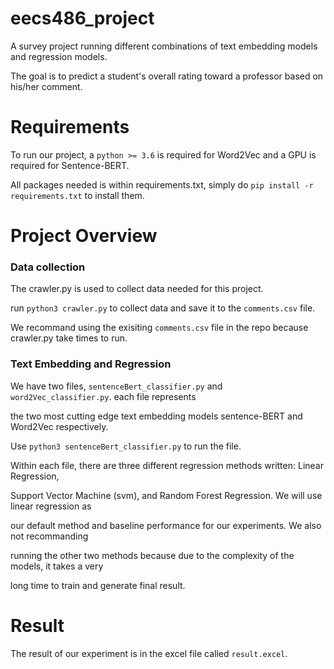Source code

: # eecs486_project

A survey project running different combinations of text embedding models and regression models. 

The goal is to predict a student's overall rating toward a professor based on his/her comment.

# Requirements

To run our project, a `python >= 3.6` is required for Word2Vec and a GPU is required for Sentence-BERT.

All packages needed is within requirements.txt, simply do `pip install -r requirements.txt` to install them.

# Project Overview

### Data collection

The crawler.py is used to collect data needed for this project. 

run `python3 crawler.py` to collect data and save it to the `comments.csv` file.

We recommand using the exisiting `comments.csv` file in the repo because crawler.py take times to run.

### Text Embedding and Regression

We have two files, `sentenceBert_classifier.py` and `word2Vec_classifier.py`. each file represents

the two most cutting edge text embedding models sentence-BERT and Word2Vec respectively. 

Use `python3 sentenceBert_classifier.py` to run the file.

Within each file, there are three different regression methods written: Linear Regression, 

Support Vector Machine (svm), and Random Forest Regression. We will use linear regression as

our default method and baseline performance for our experiments. We also not recommanding 

running the other two methods because due to the complexity of the models, it takes a very

long time to train and generate final result.

# Result

The result of our experiment is in the excel file called `result.excel`.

Aim of the exercise: Retype everything in the entries exactly except the pictures.

Reply to the task:
Source code

: # eecs486_project

A survey project running different combinations of text embedding models and regression models. 

The goal is to predict a student's overall rating toward a professor based on his/her comment.

# Requirements

To run our project, a `python >= 3.6` is required for Word2Vec and a GPU is required for Sentence-BERT.

All packages needed is within requirements.txt, simply do `pip install -r requirements.txt` to install them.

# Project Overview

### Data collection

The crawler.py is used to collect data needed for this project. 

run `python3 crawler.py` to collect data and save it to the `comments.csv` file.

We recommand using the exisiting `comments.csv` file in the repo because crawler.py take times to run.

### Text Embedding and Regression

We have two files, `sentenceBert_classifier.py` and `word2Vec_classifier.py`. each file represents

the two most cutting edge text embedding models sentence-BERT and Word2Vec respectively. 

Use `python3 sentenceBert_classifier.py` to run the file.

Within each file, there are three different regression methods written: Linear Regression, 

Support Vector Machine (svm), and Random Forest Regression. We will use linear regression as

our default method and baseline performance for our experiments. We also not recommanding 

running the other two methods because due to the complexity of the models, it takes a very

long time to train and generate final result.

# Result

The result of our experiment is in the excel file called `result.excel`.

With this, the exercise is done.